Keen to capitalise on the fact that the building’s completion coincides with 75th anniversary of the Festival of Britain, the client team commissioned the printmaker Paul Catherall to create a pair of prints that depict the building and its surroundings in the crisp linocut language of mid-century modernism, suggesting a direct lineage between the two. The irony of the mismatch between the Festival’s populist idealism and the capital’s most rarefied residential enclaves isn’t lost on the team. “Luxury housing is an unfashionable building type” Alan Stanton of Stanton Williams volunteers, before adding hopefully “Who knows? In decades to come, this could all be social housing.” Which sounds unlikely, especially in the current political and economic climate, but I take his point.
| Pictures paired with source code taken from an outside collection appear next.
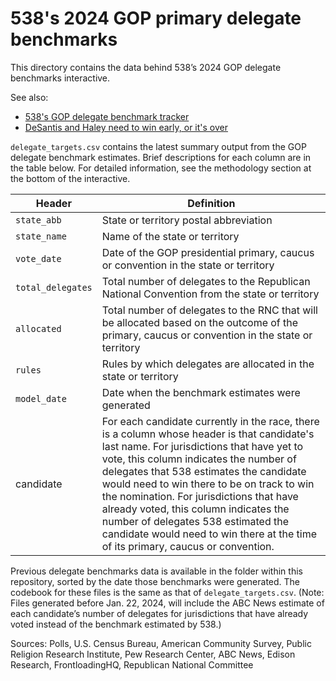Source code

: # 538's 2024 GOP primary delegate benchmarks

This directory contains the data behind 538’s 2024 GOP delegate benchmarks interactive.

See also:

* [538's GOP delegate benchmark tracker](https://projects.fivethirtyeight.com/2024-republican-delegate-benchmarks/)
* [DeSantis and Haley need to win early, or it's over](https://abcnews.go.com/538/desantis-haley-win-early/story?id=106254579)

`delegate_targets.csv` contains the latest summary output from the GOP delegate benchmark estimates. Brief descriptions for each column are in the table below. For detailed information, see the methodology section at the bottom of the interactive. 

Header | Definition
---|---------
`state_abb` | State or territory postal abbreviation
`state_name` | Name of the state or territory
`vote_date` | Date of the GOP presidential primary, caucus or convention in the state or territory
`total_delegates` | Total number of delegates to the Republican National Convention from the state or territory
`allocated` | Total number of delegates to the RNC that will be allocated based on the outcome of the primary, caucus or convention in the state or territory
`rules` | Rules by which delegates are allocated in the state or territory
`model_date` | Date when the benchmark estimates were generated
candidate | For each candidate currently in the race, there is a column whose header is that candidate's last name. For jurisdictions that have yet to vote, this column indicates the number of delegates that 538 estimates the candidate would need to win there to be on track to win the nomination. For jurisdictions that have already voted, this column indicates the number of delegates 538 estimated the candidate would need to win there at the time of its primary, caucus or convention.

Previous delegate benchmarks data is available in the folder within this repository, sorted by the date those benchmarks were generated. The codebook for these files is the same as that of `delegate_targets.csv`. (Note: Files generated before Jan. 22, 2024, will include the ABC News estimate of each candidate’s number of delegates for jurisdictions that have already voted instead of the benchmark estimated by 538.)  

Sources: Polls, U.S. Census Bureau, American Community Survey, Public Religion Research Institute, Pew Research Center, ABC News, Edison Research, FrontloadingHQ, Republican National Committee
While it’s fun to play with proper budgets, the project’s primary concern – as with all responsible architecture – has been to deliver an intelligent, contextual, civic building that can be flexible if required.
Keenly aware of the privilege – and the responsibility – of adding to what Paul Williams of Stanton Williams refers to as “this string of pearls, this necklace of palazzos and extraordinary buildings along the Thames”, Stanton Williams opted for an architecture that “is appropriate to its setting but intentionally doesn’t shout.” A key concern was to find an elegant means of mediating between its two immediate neighbours, the Shell Tower and the Grade I-listed Royal Festival Hall – two contemporaneous buildings, both very different in terms of massing, height and style; and more generally between the verticality of the wider Shell Centre redevelopment and the more civic scale of the South Bank arts quarter next door.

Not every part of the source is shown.